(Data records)
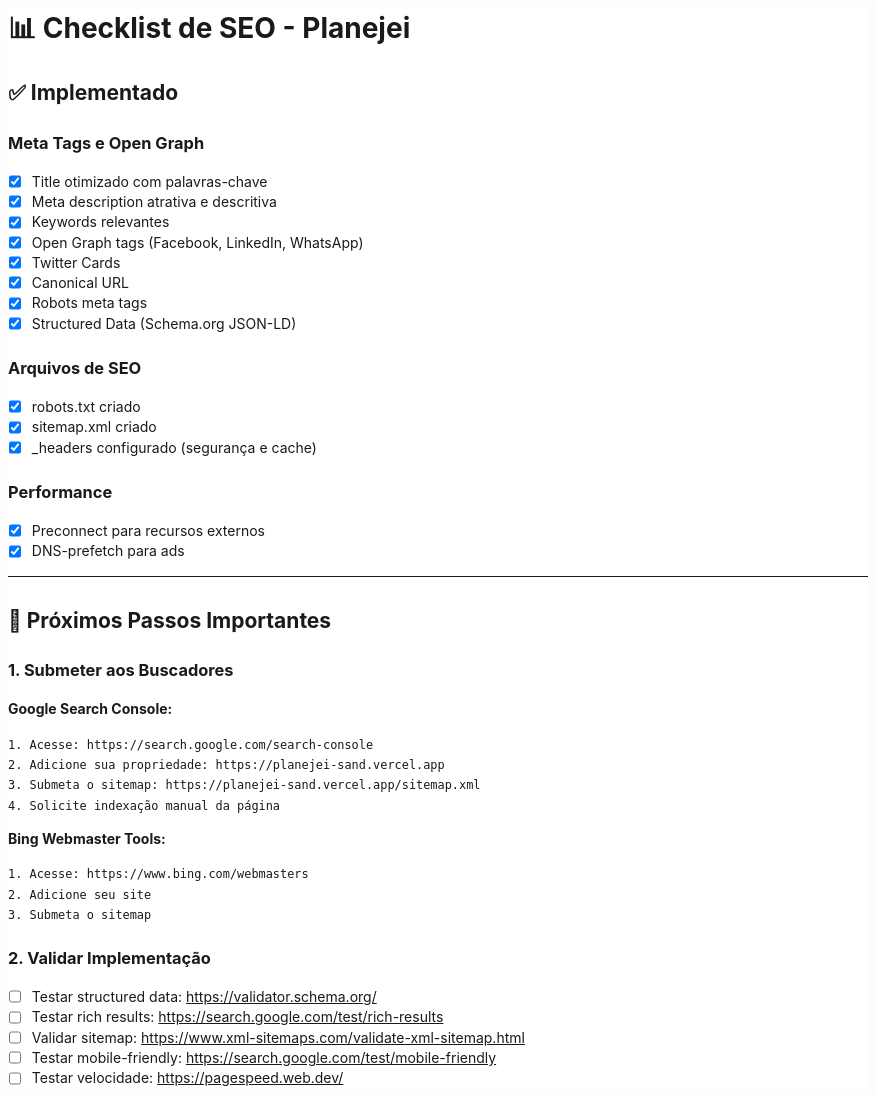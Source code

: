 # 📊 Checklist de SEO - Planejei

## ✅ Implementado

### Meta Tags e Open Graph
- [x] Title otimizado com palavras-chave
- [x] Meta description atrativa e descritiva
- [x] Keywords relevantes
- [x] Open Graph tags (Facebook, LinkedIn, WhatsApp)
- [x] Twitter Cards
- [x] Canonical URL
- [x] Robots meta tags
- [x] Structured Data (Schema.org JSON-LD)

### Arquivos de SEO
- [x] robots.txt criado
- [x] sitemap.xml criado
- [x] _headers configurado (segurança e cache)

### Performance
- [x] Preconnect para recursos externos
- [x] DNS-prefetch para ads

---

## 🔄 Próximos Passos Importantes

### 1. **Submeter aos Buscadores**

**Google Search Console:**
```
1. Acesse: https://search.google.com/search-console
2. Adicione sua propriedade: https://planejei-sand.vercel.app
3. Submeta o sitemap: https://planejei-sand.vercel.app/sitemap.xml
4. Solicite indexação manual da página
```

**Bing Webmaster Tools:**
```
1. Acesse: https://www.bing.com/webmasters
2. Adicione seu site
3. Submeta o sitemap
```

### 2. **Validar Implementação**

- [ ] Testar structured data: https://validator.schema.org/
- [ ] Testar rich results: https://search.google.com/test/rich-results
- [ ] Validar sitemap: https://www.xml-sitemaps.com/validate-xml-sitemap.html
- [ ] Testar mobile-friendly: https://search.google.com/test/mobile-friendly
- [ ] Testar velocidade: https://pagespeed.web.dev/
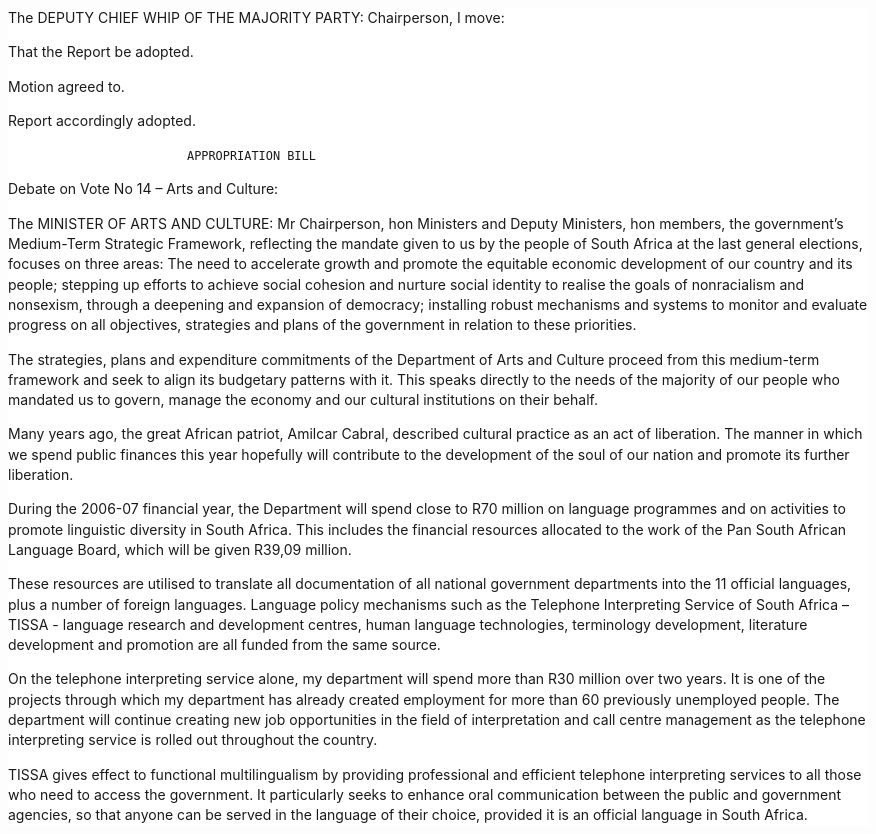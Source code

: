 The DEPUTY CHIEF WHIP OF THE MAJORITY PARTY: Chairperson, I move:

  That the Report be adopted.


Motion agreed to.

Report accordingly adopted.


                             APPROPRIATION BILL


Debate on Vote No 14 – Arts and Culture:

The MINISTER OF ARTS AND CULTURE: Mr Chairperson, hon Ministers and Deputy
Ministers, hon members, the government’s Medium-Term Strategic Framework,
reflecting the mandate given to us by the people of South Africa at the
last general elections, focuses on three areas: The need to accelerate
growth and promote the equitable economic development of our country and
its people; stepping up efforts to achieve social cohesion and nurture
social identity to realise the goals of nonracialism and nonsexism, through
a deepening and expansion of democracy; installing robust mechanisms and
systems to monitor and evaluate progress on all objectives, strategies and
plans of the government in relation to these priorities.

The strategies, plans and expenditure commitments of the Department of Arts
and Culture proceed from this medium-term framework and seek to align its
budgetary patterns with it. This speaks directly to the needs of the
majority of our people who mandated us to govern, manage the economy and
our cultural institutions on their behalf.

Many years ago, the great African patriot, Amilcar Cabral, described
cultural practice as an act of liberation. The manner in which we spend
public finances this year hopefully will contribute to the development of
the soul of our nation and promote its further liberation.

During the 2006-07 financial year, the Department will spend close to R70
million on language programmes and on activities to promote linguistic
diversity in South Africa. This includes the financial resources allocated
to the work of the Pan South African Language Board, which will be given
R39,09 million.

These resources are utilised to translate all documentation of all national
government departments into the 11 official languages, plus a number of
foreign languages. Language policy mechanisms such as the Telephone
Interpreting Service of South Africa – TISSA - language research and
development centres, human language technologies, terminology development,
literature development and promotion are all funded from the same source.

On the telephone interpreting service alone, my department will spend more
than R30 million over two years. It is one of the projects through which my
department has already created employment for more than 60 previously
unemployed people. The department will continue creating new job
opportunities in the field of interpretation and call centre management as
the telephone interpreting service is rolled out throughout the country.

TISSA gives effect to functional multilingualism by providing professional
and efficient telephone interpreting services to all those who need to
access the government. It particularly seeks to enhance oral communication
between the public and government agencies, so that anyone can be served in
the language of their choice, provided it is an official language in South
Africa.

Try it: The answer is the run of lines above from the line containing "On the telephone" through the line containing "TISSA gives effect", copied exactly and alone.

Response:
On the telephone interpreting service alone, my department will spend more
than R30 million over two years. It is one of the projects through which my
department has already created employment for more than 60 previously
unemployed people. The department will continue creating new job
opportunities in the field of interpretation and call centre management as
the telephone interpreting service is rolled out throughout the country.

TISSA gives effect to functional multilingualism by providing professional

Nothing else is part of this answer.